■ **Supplied records**
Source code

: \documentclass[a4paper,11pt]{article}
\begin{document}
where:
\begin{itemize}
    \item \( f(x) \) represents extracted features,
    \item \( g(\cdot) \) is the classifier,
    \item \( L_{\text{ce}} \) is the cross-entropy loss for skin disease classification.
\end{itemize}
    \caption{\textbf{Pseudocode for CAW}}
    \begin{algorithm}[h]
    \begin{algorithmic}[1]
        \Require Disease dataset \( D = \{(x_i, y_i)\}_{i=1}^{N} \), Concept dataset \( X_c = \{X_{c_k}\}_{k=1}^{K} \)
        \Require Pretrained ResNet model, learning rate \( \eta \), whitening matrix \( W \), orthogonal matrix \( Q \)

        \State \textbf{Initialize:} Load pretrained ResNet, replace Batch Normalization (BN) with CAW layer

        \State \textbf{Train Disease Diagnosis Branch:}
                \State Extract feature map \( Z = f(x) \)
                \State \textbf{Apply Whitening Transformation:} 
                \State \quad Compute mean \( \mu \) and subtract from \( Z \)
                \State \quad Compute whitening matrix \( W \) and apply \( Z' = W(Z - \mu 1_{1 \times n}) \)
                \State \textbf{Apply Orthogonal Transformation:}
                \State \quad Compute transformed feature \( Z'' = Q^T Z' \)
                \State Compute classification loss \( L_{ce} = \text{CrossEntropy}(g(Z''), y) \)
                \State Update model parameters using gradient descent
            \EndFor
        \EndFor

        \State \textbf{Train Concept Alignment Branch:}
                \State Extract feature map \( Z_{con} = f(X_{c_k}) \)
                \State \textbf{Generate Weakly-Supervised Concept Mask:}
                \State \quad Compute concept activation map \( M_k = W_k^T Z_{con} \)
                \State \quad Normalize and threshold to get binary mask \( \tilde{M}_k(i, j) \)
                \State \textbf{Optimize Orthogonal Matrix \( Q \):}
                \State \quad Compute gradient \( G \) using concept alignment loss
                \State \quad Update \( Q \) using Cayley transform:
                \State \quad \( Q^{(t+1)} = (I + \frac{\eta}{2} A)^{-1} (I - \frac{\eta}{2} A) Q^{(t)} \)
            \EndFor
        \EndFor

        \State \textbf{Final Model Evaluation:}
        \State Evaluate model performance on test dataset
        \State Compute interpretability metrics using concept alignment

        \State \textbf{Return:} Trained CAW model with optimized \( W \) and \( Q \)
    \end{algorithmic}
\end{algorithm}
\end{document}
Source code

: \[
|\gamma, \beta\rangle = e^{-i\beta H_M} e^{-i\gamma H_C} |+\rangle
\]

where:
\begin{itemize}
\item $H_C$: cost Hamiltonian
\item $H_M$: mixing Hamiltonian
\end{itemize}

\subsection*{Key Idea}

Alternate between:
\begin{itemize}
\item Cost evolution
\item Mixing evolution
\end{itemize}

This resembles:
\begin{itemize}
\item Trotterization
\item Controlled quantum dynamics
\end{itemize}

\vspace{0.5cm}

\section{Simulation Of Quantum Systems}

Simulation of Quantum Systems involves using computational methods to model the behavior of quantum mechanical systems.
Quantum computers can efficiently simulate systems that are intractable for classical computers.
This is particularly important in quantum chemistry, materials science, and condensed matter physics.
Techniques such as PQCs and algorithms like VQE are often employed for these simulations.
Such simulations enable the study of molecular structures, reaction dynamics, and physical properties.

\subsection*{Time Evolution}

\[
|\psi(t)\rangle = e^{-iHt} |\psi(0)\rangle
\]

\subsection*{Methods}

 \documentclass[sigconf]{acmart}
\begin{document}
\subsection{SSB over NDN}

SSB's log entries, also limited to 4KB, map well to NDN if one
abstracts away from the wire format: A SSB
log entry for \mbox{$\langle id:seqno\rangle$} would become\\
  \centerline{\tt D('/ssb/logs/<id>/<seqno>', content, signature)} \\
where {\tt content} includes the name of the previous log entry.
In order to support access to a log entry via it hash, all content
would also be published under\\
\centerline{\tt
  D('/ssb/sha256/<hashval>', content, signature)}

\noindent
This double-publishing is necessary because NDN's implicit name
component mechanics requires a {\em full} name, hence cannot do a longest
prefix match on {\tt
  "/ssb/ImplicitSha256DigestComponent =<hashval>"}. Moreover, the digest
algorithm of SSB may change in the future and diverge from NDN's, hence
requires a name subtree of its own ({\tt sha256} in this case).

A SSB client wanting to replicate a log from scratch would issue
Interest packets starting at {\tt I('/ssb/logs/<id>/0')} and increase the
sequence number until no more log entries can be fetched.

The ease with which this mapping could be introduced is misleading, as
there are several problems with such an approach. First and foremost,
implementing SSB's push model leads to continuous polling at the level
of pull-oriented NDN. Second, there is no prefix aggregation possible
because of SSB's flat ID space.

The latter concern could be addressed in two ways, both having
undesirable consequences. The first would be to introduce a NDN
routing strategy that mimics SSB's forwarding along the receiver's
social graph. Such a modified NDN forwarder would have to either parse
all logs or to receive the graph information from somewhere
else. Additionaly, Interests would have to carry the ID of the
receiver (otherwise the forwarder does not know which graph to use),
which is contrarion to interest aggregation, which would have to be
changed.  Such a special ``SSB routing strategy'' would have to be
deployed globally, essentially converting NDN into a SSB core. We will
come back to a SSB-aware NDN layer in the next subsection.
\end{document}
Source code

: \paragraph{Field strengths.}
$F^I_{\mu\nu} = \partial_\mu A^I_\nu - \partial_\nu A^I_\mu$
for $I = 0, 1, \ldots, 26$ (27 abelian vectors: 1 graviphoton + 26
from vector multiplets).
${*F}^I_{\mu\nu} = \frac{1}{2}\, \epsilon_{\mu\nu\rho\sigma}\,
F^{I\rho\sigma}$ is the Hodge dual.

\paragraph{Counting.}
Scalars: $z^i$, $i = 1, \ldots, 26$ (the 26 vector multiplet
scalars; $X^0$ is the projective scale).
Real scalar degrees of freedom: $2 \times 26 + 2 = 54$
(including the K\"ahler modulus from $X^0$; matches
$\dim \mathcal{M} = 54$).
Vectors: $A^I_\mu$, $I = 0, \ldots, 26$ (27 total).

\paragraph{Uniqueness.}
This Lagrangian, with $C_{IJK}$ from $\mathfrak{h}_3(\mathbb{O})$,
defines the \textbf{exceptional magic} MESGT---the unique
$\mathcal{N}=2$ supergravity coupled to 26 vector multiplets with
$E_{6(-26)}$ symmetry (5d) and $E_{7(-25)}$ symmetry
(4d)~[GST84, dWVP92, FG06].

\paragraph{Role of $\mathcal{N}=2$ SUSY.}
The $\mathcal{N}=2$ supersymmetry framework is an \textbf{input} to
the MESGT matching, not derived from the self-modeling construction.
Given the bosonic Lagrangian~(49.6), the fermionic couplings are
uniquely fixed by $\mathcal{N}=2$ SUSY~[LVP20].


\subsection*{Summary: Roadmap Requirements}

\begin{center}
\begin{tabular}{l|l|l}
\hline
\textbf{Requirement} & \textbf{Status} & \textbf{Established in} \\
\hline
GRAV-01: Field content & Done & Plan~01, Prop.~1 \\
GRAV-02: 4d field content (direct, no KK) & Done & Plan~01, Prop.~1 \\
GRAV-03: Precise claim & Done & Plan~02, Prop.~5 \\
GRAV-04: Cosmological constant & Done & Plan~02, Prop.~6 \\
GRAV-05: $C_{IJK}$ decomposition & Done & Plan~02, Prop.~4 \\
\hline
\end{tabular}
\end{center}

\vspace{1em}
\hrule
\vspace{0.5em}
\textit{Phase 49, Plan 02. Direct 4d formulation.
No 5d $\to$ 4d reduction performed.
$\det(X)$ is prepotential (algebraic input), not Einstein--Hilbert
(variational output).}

■ **Your assignment**
Pull every line that holds the string "also" out of the records.

■ **Exercise output**
SSB's log entries, also limited to 4KB, map well to NDN if one
would also be published under\\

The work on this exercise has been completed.